The ID NOW is the fastest method they have for testing for the virus. They can get the results of one test in about 15 minutes. Since they only run one test at a time, Tiesinga said they aren’t ideal for large masses of tests like are necessary now.

However, their speed is great for other situations like employee exposure. When health care workers are exposed, they have to get tested, which can take time. These machines help them know if they have COVID-19 faster so they can react appropriately. Additionally, they can use these to quickly test someone in the hospital who is there for something like an injury or other form of trauma.

Perhaps the biggest benefit of the ID NOW is their portability. Tiesinga said the 50 units they initially got were immediately sent out to rural communities. They’re a better fit for places with fewer people to test.

To really get those capacity numbers up, ANMC purchased an Abbott m2000 RealTime System in April that was operating by May. Tiesinga said this machine was able to process 500 tests in a day. It’s bigger, bulkier, more expensive, and can take a while to get results, but the results are very accurate and it can go through a lot of tests at once.

“In fact, we had such success with this analyzer that my tribal leadership including Andy Tuber had the foresight to place an order for a second m2000 analyzer,” Tiesinga said.

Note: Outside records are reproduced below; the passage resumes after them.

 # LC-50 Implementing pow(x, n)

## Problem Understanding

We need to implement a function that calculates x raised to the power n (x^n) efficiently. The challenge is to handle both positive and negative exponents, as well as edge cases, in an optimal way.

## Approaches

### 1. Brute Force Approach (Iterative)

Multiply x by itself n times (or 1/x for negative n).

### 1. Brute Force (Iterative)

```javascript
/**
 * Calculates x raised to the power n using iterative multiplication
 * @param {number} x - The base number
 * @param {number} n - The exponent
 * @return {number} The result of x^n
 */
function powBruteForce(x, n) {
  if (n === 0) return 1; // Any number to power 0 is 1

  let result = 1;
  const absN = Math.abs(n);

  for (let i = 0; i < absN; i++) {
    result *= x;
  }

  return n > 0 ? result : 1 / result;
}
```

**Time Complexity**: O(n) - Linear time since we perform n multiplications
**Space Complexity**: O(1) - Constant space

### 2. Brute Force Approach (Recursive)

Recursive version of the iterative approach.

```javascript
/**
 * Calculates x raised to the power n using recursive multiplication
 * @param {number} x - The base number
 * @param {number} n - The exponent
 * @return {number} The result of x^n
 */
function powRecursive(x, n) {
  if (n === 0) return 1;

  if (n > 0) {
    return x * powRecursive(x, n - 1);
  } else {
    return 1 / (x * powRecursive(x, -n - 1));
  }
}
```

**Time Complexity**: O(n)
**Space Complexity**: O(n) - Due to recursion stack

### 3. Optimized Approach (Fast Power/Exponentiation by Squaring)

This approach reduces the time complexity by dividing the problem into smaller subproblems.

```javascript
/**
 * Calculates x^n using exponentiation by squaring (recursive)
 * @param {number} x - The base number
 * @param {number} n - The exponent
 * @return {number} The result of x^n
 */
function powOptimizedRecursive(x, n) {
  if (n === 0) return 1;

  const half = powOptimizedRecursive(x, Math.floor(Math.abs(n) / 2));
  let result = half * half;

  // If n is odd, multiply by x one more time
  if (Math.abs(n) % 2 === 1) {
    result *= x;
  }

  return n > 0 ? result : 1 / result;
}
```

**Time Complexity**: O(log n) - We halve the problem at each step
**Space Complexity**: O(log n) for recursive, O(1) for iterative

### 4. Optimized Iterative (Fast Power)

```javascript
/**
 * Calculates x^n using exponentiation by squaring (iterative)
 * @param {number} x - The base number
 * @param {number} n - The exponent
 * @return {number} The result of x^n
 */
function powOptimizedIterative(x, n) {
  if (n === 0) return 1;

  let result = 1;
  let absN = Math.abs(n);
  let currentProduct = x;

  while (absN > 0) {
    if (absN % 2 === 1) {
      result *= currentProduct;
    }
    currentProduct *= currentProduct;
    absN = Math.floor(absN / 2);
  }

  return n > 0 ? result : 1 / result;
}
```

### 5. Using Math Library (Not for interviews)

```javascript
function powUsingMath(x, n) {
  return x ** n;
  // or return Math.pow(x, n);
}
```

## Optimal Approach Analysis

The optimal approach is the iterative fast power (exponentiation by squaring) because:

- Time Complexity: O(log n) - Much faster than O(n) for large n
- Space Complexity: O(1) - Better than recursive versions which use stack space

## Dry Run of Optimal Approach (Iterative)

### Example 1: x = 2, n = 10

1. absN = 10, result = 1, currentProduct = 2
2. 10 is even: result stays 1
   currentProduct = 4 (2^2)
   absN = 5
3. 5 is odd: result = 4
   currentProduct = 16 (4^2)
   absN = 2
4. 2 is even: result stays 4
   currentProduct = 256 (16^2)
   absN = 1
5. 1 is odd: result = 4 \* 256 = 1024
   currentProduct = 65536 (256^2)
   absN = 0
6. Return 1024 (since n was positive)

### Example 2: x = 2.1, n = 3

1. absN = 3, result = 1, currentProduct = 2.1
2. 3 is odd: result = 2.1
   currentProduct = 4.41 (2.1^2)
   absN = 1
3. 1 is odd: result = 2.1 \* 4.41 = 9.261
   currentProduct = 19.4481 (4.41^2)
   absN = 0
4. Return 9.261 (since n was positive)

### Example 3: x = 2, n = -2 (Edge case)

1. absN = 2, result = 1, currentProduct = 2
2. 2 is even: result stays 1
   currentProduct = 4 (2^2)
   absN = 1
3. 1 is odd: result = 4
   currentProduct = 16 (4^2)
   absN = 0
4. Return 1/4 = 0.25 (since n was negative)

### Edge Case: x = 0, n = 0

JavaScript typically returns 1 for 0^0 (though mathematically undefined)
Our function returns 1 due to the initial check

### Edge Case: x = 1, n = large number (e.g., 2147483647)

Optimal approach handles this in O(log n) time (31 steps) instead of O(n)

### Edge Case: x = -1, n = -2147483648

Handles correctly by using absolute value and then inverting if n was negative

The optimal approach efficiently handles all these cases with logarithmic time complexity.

The final machine they use is a Panther analyzer. Tiesinga said they had the machine before the pandemic to run other tests, but an upgrade was released that made it able to process COVID-19 results. This is the new flagship testing machine according to Tiesinga at 700 tests a day.

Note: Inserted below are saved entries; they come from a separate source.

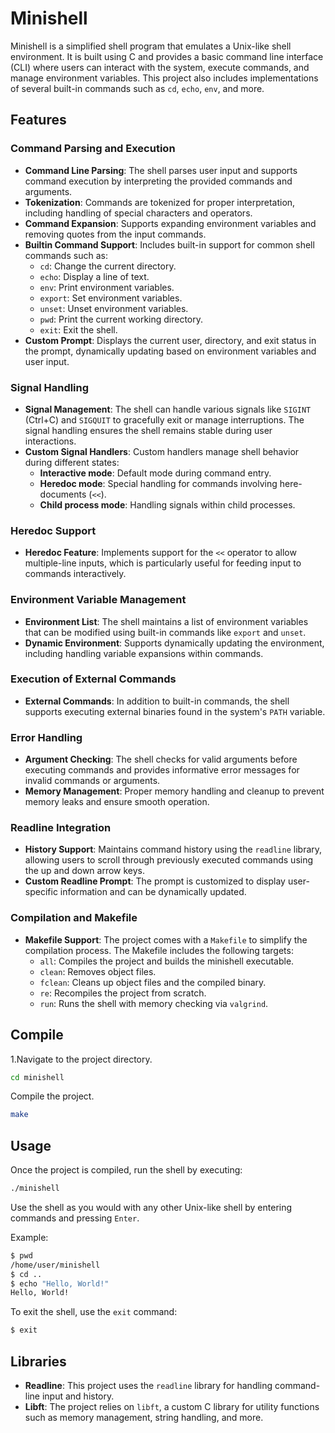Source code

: # Minishell

Minishell is a simplified shell program that emulates a Unix-like shell environment. It is built using C and provides a basic command line interface (CLI) where users can interact with the system, execute commands, and manage environment variables. This project also includes implementations of several built-in commands such as `cd`, `echo`, `env`, and more.

## Features

### Command Parsing and Execution
- **Command Line Parsing**: The shell parses user input and supports command execution by interpreting the provided commands and arguments.
- **Tokenization**: Commands are tokenized for proper interpretation, including handling of special characters and operators.
- **Command Expansion**: Supports expanding environment variables and removing quotes from the input commands.
- **Builtin Command Support**: Includes built-in support for common shell commands such as:
  - `cd`: Change the current directory.
  - `echo`: Display a line of text.
  - `env`: Print environment variables.
  - `export`: Set environment variables.
  - `unset`: Unset environment variables.
  - `pwd`: Print the current working directory.
  - `exit`: Exit the shell.
- **Custom Prompt**: Displays the current user, directory, and exit status in the prompt, dynamically updating based on environment variables and user input.

### Signal Handling
- **Signal Management**: The shell can handle various signals like `SIGINT` (Ctrl+C) and `SIGQUIT` to gracefully exit or manage interruptions. The signal handling ensures the shell remains stable during user interactions.
- **Custom Signal Handlers**: Custom handlers manage shell behavior during different states:
  - **Interactive mode**: Default mode during command entry.
  - **Heredoc mode**: Special handling for commands involving here-documents (`<<`).
  - **Child process mode**: Handling signals within child processes.

### Heredoc Support
- **Heredoc Feature**: Implements support for the `<<` operator to allow multiple-line inputs, which is particularly useful for feeding input to commands interactively.

### Environment Variable Management
- **Environment List**: The shell maintains a list of environment variables that can be modified using built-in commands like `export` and `unset`.
- **Dynamic Environment**: Supports dynamically updating the environment, including handling variable expansions within commands.

### Execution of External Commands
- **External Commands**: In addition to built-in commands, the shell supports executing external binaries found in the system's `PATH` variable.

### Error Handling
- **Argument Checking**: The shell checks for valid arguments before executing commands and provides informative error messages for invalid commands or arguments.
- **Memory Management**: Proper memory handling and cleanup to prevent memory leaks and ensure smooth operation.

### Readline Integration
- **History Support**: Maintains command history using the `readline` library, allowing users to scroll through previously executed commands using the up and down arrow keys.
- **Custom Readline Prompt**: The prompt is customized to display user-specific information and can be dynamically updated.

### Compilation and Makefile
- **Makefile Support**: The project comes with a `Makefile` to simplify the compilation process. The Makefile includes the following targets:
  - `all`: Compiles the project and builds the minishell executable.
  - `clean`: Removes object files.
  - `fclean`: Cleans up object files and the compiled binary.
  - `re`: Recompiles the project from scratch.
  - `run`: Runs the shell with memory checking via `valgrind`.

## Compile


 1.Navigate to the project directory.


```bash
cd minishell
```

Compile the project.

```bash
make
```

## Usage


Once the project is compiled, run the shell by executing:

```bash
./minishell
```

Use the shell as you would with any other Unix-like shell by entering commands and pressing `Enter`.

Example:

```bash
$ pwd
/home/user/minishell
$ cd ..
$ echo "Hello, World!"
Hello, World!
```

To exit the shell, use the `exit` command:

```bash
$ exit
```

## Libraries

- **Readline**: This project uses the `readline` library for handling command-line input and history.
- **Libft**: The project relies on `libft`, a custom C library for utility functions such as memory management, string handling, and more.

“They are superior in almost every single way,” he said.

Now, they have another addition to the machine to make them even more efficient: a Fusion Module.

This doesn’t increase the capacity or speed, but it makes it so the machine can run tests for other diseases like the flu on top of COVID-19. While entering the flu season, ANMC and other hospitals are going to begin testing for the flu at the same time as COVID-19 to react accordingly and avoid confusion in hospitals.

With all these different methods, Tiesinga said they are prepared to keep constantly testing as needed.

It’s important to note that only one of the machines, the GeneXpert, has reagents that are hard to come by. Tiesinga said they spend a lot of time ordering the right chemicals to keep the other machines running.

He said multiple chemical storage closets that they’re keeping them in used to be people’s offices. Right now, they are in the process of expanding the lab to reorganize all the machines and the chemicals they use to make them work.